◆ **Exercise input**
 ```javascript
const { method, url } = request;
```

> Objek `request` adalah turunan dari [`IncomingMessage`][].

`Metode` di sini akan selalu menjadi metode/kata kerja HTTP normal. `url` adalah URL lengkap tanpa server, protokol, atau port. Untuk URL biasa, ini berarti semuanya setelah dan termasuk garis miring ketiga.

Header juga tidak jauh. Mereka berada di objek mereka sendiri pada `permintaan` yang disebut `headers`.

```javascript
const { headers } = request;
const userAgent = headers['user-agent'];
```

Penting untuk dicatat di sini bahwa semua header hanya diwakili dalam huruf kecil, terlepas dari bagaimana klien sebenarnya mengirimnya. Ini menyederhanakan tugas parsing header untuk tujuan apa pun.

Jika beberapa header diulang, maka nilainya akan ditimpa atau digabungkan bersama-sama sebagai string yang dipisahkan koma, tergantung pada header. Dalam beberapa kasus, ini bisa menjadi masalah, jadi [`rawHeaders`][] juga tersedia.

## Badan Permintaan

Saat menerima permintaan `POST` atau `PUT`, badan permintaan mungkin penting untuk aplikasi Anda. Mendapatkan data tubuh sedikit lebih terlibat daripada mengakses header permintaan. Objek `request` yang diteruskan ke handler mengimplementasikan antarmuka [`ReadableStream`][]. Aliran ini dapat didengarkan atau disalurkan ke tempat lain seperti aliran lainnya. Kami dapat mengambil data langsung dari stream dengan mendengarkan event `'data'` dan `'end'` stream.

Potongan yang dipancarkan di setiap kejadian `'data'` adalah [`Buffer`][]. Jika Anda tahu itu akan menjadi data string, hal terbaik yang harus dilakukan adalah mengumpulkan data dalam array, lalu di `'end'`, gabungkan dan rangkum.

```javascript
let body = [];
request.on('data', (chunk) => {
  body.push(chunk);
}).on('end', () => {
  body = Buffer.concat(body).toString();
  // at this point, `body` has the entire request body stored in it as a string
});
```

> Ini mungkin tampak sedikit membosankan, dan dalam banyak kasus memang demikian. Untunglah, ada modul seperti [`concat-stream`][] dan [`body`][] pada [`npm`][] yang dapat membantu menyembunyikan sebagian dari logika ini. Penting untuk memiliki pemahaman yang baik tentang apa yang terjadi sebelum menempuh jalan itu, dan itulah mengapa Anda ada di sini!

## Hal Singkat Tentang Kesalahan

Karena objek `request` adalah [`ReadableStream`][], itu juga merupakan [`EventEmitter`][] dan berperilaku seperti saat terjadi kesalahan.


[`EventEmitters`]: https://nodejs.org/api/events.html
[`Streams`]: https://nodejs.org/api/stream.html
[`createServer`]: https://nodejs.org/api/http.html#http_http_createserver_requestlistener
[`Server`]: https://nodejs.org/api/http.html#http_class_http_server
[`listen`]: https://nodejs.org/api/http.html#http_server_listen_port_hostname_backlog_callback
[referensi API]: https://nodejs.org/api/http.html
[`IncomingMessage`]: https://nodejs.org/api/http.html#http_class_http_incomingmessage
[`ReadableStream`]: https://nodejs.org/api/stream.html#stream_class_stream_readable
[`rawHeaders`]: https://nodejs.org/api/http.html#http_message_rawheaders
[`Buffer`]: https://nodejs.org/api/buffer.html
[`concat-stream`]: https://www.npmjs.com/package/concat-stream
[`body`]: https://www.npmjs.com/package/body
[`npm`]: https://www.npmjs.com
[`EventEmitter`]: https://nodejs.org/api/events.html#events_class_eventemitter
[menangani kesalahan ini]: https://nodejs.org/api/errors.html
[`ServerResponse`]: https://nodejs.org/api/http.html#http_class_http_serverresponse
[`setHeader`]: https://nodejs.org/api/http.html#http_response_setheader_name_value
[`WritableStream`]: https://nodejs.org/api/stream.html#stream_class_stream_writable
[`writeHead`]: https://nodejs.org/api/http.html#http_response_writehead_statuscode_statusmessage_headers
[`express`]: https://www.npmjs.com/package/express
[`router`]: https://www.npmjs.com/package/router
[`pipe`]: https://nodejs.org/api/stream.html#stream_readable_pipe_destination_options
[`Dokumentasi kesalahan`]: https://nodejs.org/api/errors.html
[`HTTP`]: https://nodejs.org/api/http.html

◆ **What you have to do**
The lines holding the word "adalah" are the answer. Find them in the entries and copy them.

◆ **Answer to the problem**
> Objek `request` adalah turunan dari [`IncomingMessage`][].
`Metode` di sini akan selalu menjadi metode/kata kerja HTTP normal. `url` adalah URL lengkap tanpa server, protokol, atau port. Untuk URL biasa, ini berarti semuanya setelah dan termasuk garis miring ketiga.
Potongan yang dipancarkan di setiap kejadian `'data'` adalah [`Buffer`][]. Jika Anda tahu itu akan menjadi data string, hal terbaik yang harus dilakukan adalah mengumpulkan data dalam array, lalu di `'end'`, gabungkan dan rangkum.
Karena objek `request` adalah [`ReadableStream`][], itu juga merupakan [`EventEmitter`][] dan berperilaku seperti saat terjadi kesalahan.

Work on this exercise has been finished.